Priscila Bonato Galhardo* (Laboratório de Estudos sobre o Desenvolvimento e Aprendizagem, Departamento de Psicologia da Aprendizagem, do Desenvolvimento e da Personalidade, Instituto de Psicologia da Universidade de São Paulo (USP), São Paulo – SP, Brasil; Guilherme Elias da Silva (Laboratório Interinstitucional de Subjetividade e Trabalho, Departamento de Psicologia da Universidade Estadual de Maringá (UEM), Maringá – PR, Brasil.

contato: priscilabonatogalhardo@gmail.com

Palavras-chave: Gestão estratégica. Saúde mental. Psicossociologia.

Entender sobre gestão possui relevância no que concerne ao modelo de administração que as organizações foram adotando ao longo do tempo. Gestão trata-se de um sistema de organização de poder, que se pauta em um conjunto de técnicas, designadas a racionalizar e otimizar o funcionamento das organizações. É um sistema que se transforma no decorrer do processo histórico. Exemplo disso são as transformações referentes às modalidades de exercício e a própria natureza do poder gestionário entre a organização científica do trabalho e o gerenciamento das empresas multinacionais (Chanlat, 2011).

Considerando a importância de se estudar os novos modelos de gestão, é possível apresentar as características da organização estratégica e quais suas consequências à saúde mental do trabalhador. O modelo de gestão estratégica tem sido marcado por meio da cultura da urgência, da flexibilização, do gerenciamento pela qualidade e da mobilização da psique a serviço da empresa. O modo de poder é considerado gerencialista, induzindo a um comportamento produtivo em busca pela rentabilidade (Gaulejac, 2007). Logo, o trabalhador da gestão estratégica tem vivenciado formas de trabalho que permite indagações quanto ao seu bem-estar e à sua saúde mental.

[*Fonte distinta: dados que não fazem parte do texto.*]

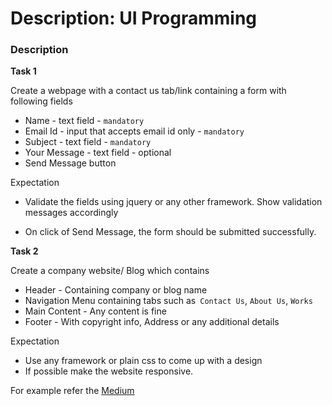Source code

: # Description: UI Programming

### Description

  **Task 1**


Create a webpage with a contact us tab/link containing a form with following fields

*  Name - text field - `mandatory`
*  Email Id - input that accepts email id only  - `mandatory`
*  Subject - text field - `mandatory`
*  Your Message - text field - optional
*  Send Message button

Expectation


*  Validate the fields using jquery or any other framework. Show validation messages accordingly


*  On click of Send Message, the form should be submitted successfully.


**Task 2**

Create a company website/ Blog which contains

* Header - Containing company or blog name
* Navigation Menu containing tabs such as` Contact Us`, `About Us`, `Works`
* Main Content - Any content is fine
* Footer - With copyright info, Address or any additional details

Expectation
* Use any framework or plain css to come up with a design
* If possible make the website responsive.

For example refer the [Medium](https://medium.com/)



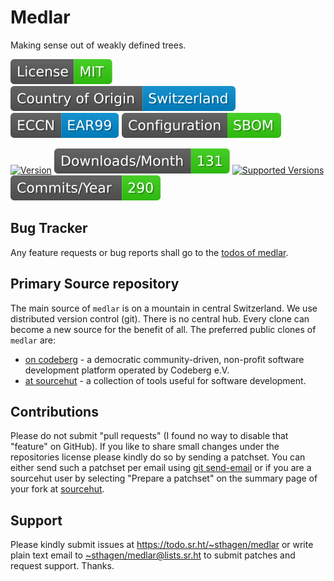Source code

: # Medlar

Making sense out of weakly defined trees.

[![license](badges/license-spdx-mit.svg)](https://git.sr.ht/~sthagen/medlar/tree/default/item/LICENSE)
[![Country of Origin](badges/country-of-origin-name-switzerland-neutral.svg)](https://git.sr.ht/~sthagen/medlar/tree/default/item/COUNTRY-OF-ORIGIN)
[![Export Classification Control Number (ECCN)](badges/export-control-classification-number_eccn-ear99-neutral.svg)](https://git.sr.ht/~sthagen/medlar/tree/default/item/EXPORT-CONTROL-CLASSIFICATION-NUMBER)
[![Configuration](badges/configuration-sbom.svg)](third-party/index.html)

[![Version](https://img.shields.io/pypi/v/medlar.svg?style=flat)](https://pypi.python.org/pypi/medlar/)
[![Downloads](badges/downloads-per-month.svg)](https://pepy.tech/project/medlar)
[![Supported Versions](https://img.shields.io/pypi/pyversions/medlar.svg?style=flat)](https://pypi.python.org/pypi/medlar/)
[![Maintenance Status](badges/commits-per-year.svg)](https://git.sr.ht/~sthagen/medlar/log)

## Bug Tracker

Any feature requests or bug reports shall go to the [todos of medlar](https://todo.sr.ht/~sthagen/medlar).

## Primary Source repository

The main source of `medlar` is on a mountain in central Switzerland.
We use distributed version control (git).
There is no central hub.
Every clone can become a new source for the benefit of all.
The preferred public clones of `medlar` are:

* [on codeberg](https://codeberg.org/sthagen/medlar) - a democratic community-driven, non-profit software development platform operated by Codeberg e.V.
* [at sourcehut](https://git.sr.ht/~sthagen/medlar) - a collection of tools useful for software development.

## Contributions

Please do not submit "pull requests" (I found no way to disable that "feature" on GitHub).
If you like to share small changes under the repositories license please kindly do so by sending a patchset.
You can either send such a patchset per email using [git send-email](https://git-send-email.io) or 
if you are a sourcehut user by selecting "Prepare a patchset" on the summary page of your fork at [sourcehut](https://git.sr.ht/).

## Support

Please kindly submit issues at <https://todo.sr.ht/~sthagen/medlar> or write plain text email to <~sthagen/medlar@lists.sr.ht> to submit patches and request support. Thanks.
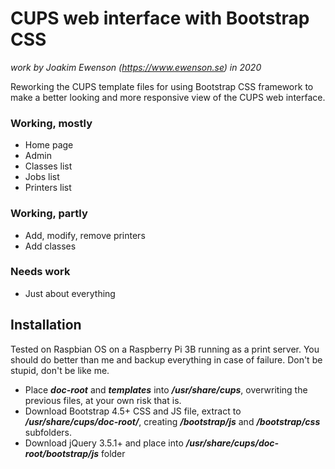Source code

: # CUPS web interface with Bootstrap CSS
_work by Joakim Ewenson (https://www.ewenson.se) in 2020_

Reworking the CUPS template files for using Bootstrap CSS framework to make a better looking and more responsive view of the CUPS web interface.

### Working, mostly
* Home page
* Admin
* Classes list
* Jobs list
* Printers list

### Working, partly
* Add, modify, remove printers
* Add classes

### Needs work
* Just about everything

## Installation

Tested on Raspbian OS on a Raspberry Pi 3B running as a print server. You should do better than me and backup everything in case of failure. Don't be stupid, don't be like me.

* Place *__doc-root__* and *__templates__* into *__/usr/share/cups__*, overwriting the previous files, at your own risk that is.
* Download Bootstrap 4.5+ CSS and JS file, extract to *__/usr/share/cups/doc-root/__*, creating *__/bootstrap/js__* and *__/bootstrap/css__* subfolders.
* Download jQuery 3.5.1+ and place into *__/usr/share/cups/doc-root/bootstrap/js__* folder
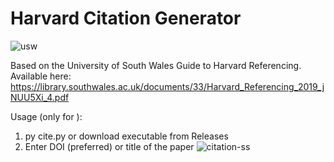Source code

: # Harvard Citation Generator
![usw](https://user-images.githubusercontent.com/31198980/114999883-e00fb500-9ebf-11eb-9c5a-91a4ac485a7a.png)

Based on the University of South Wales Guide to Harvard Referencing.
Available here: https://library.southwales.ac.uk/documents/33/Harvard_Referencing_2019_jNUU5Xi_4.pdf

Usage (only for ): 
1. py cite.py or download executable from Releases
2. Enter DOI (preferred) or title of the paper
![citation-ss](https://user-images.githubusercontent.com/31198980/115001465-48ab6180-9ec1-11eb-8d8b-150503396b4e.png)
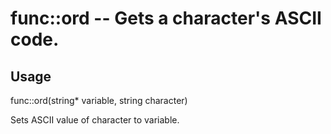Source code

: # func::ord -- Gets a character's ASCII code.

## Usage
  func::ord(string* variable, string character)

Sets ASCII value of character to variable.
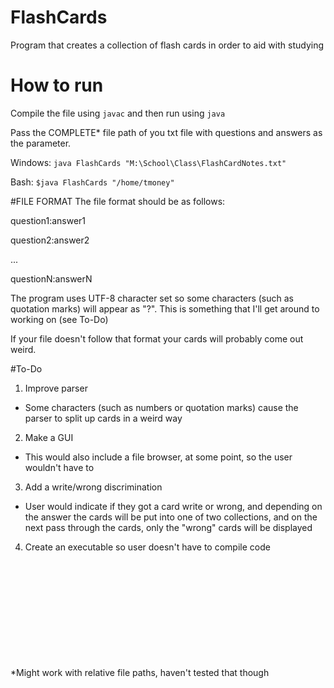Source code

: # FlashCards
Program that creates a collection of flash cards in order to aid with studying

# How to run
Compile the file using `javac` and then run using `java`

Pass the COMPLETE* file path of you txt file with questions and answers as the parameter. 

Windows:  `java FlashCards "M:\School\Class\FlashCardNotes.txt"` 

Bash:     `$java FlashCards "/home/tmoney"`

#FILE FORMAT
The file format should be as follows:

question1:answer1

question2:answer2

...

questionN:answerN

The program uses UTF-8 character set so some characters (such as quotation marks) will appear as "?". This is something that I'll get around to working on (see To-Do)

If your file doesn't follow that format your cards will probably come out weird.




#To-Do
1. Improve parser  
  * Some characters (such as numbers or quotation marks) cause the parser to split up cards in a weird way
2. Make a GUI  
  * This would also include a file browser, at some point, so the user wouldn't have to 
3. Add a write/wrong discrimination  
  * User would indicate if they got a card write or wrong, and depending on the answer the cards will be put into one of two collections, and on the next pass through the cards, only the "wrong" cards will be displayed
4. Create an executable so user doesn't have to compile code
<br/>
<br/>
<br/>
<br/>
<br/>
<br/>  
<br/>
<br/>
<br/>
<br/>
*Might work with relative file paths, haven't tested that though
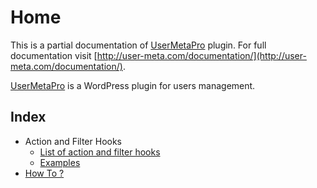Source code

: # Home

This is a partial documentation of [UserMetaPro](http://user-meta.com) plugin.
For full documentation visit [http://user-meta.com/documentation/](http://user-meta.com/documentation/).

[UserMetaPro](http://user-meta.com) is a WordPress plugin for users management.

## Index

* Action and Filter Hooks
    * [List of action and filter hooks](hooks/list.md)
    * [Examples](hooks/examples.md)
* [How To ?](howto/index.md)
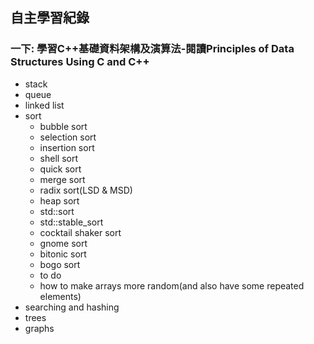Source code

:## 自主學習紀錄
### 一下: 學習C++基礎資料架構及演算法-閱讀Principles of Data Structures Using C and C++
* stack
* queue
* linked list
* sort
  * bubble sort
  * selection sort
  * insertion sort
  * shell sort
  * quick sort
  * merge sort
  * radix sort(LSD & MSD)
  * heap sort
  * std::sort
  * std::stable_sort
  * cocktail shaker sort
  * gnome sort
  * bitonic sort
  * bogo sort
  * to do
   * how to make arrays more random(and also have some repeated elements)
* searching and hashing
* trees
* graphs
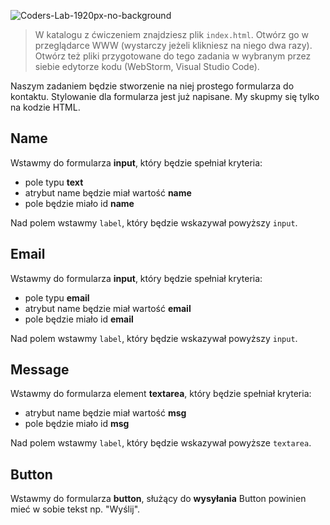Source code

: ![Coders-Lab-1920px-no-background](https://user-images.githubusercontent.com/152855/73064373-5ed69780-3ea1-11ea-8a71-3d370a5e7dd8.png)



> W katalogu z ćwiczeniem znajdziesz plik `index.html`. Otwórz go w przeglądarce WWW (wystarczy jeżeli klikniesz na niego dwa razy).  
> Otwórz też pliki przygotowane do tego zadania w wybranym przez siebie edytorze kodu (WebStorm, Visual Studio Code). 

Naszym zadaniem będzie stworzenie na niej prostego formularza do kontaktu. Stylowanie dla formularza jest już napisane. My skupmy się tylko na kodzie HTML.


## Name

Wstawmy do formularza **input**, który będzie spełniał kryteria:

* pole typu **text**
* atrybut name będzie miał wartość **name**
* pole będzie miało id **name**

Nad polem wstawmy `label`, który będzie wskazywał powyższy `input`.


## Email

Wstawmy do formularza **input**, który będzie spełniał kryteria:

* pole typu **email**
* atrybut name będzie miał wartość **email**
* pole będzie miało id **email**

Nad polem wstawmy `label`, który będzie wskazywał powyższy `input`.


## Message

Wstawmy do formularza element **textarea**, który będzie spełniał kryteria:

* atrybut name będzie miał wartość **msg**
* pole będzie miało id **msg**

Nad polem wstawmy `label`, który będzie wskazywał powyższe `textarea`.


## Button

Wstawmy do formularza **button**, służący do **wysyłania**
Button powinien mieć w sobie tekst np. "Wyślij".
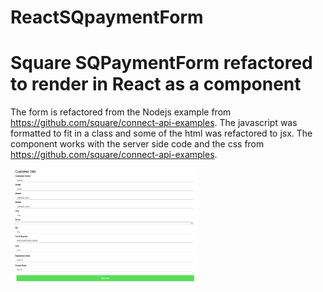 # ReactSQpaymentForm

# Square SQPaymentForm refactored to render in React as a component
The form is refactored from the Nodejs example from https://github.com/square/connect-api-examples. The javascript was formatted to fit in a class and some of the html was refactored to jsx. The component works with the server side code and the css from https://github.com/square/connect-api-examples. 

<img src="Screen Shot 2018-05-22 at 5.38.47 PM.png" width="300" /> 
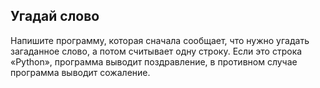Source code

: ## Угадай слово

Напишите программу, которая сначала сообщает, что нужно угадать загаданное слово, а потом считывает одну строку. Если это строка «Python», программа выводит поздравление, в противном случае программа выводит сожаление.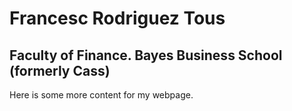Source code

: # Francesc Rodriguez Tous
## Faculty of Finance. Bayes Business School (formerly Cass)

Here is some more content for my webpage.
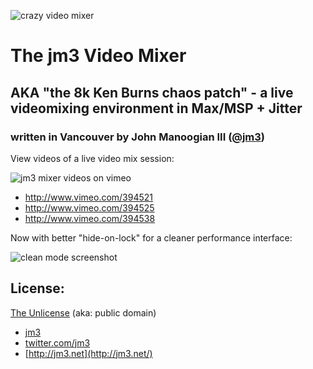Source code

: ![crazy video mixer](http://img.skitch.com/20071124-bb8n16s3m3cd9cbxmpaikcm6ci.png)

# The jm3 Video Mixer
## AKA "the 8k Ken Burns chaos patch" - a live videomixing environment in Max/MSP + Jitter

### written in Vancouver by John Manoogian III ([@jm3](http://twitter.com/jm3))

View videos of a live video mix session:

![jm3 mixer videos on vimeo](https://img.skitch.com/20110324-qrppr7b21mkspu3bqj9rdj1qya.png)

 * http://www.vimeo.com/394521
 * http://www.vimeo.com/394525
 * http://www.vimeo.com/394538

Now with better "hide-on-lock" for a cleaner performance interface:

![clean mode screenshot](http://img.skitch.com/20071126-834gk279fjgww5qsw6d8amti85.png)

## License:

[The Unlicense](http://unlicense.org) (aka: public domain) 

 * [jm3](http://jm3.net/) 
 * [twitter.com/jm3](http://twitter.com/jm3)
 * [http://jm3.net](http://jm3.net/)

Pesquisas têm apresentado formas de adoecimento do trabalhador em alguns moldes de gestão na atualidade (Gaulejac, 2007; Limongi França & Rodrigues, 2005; Tamayo, 2008). Entre os principais adoecimentos encontram-se a depressão, o estresse, a síndrome de Burnout, a “adição ao trabalho”, entre outros modos de sofrimento, como por exemplo as consequências de formas de assédio.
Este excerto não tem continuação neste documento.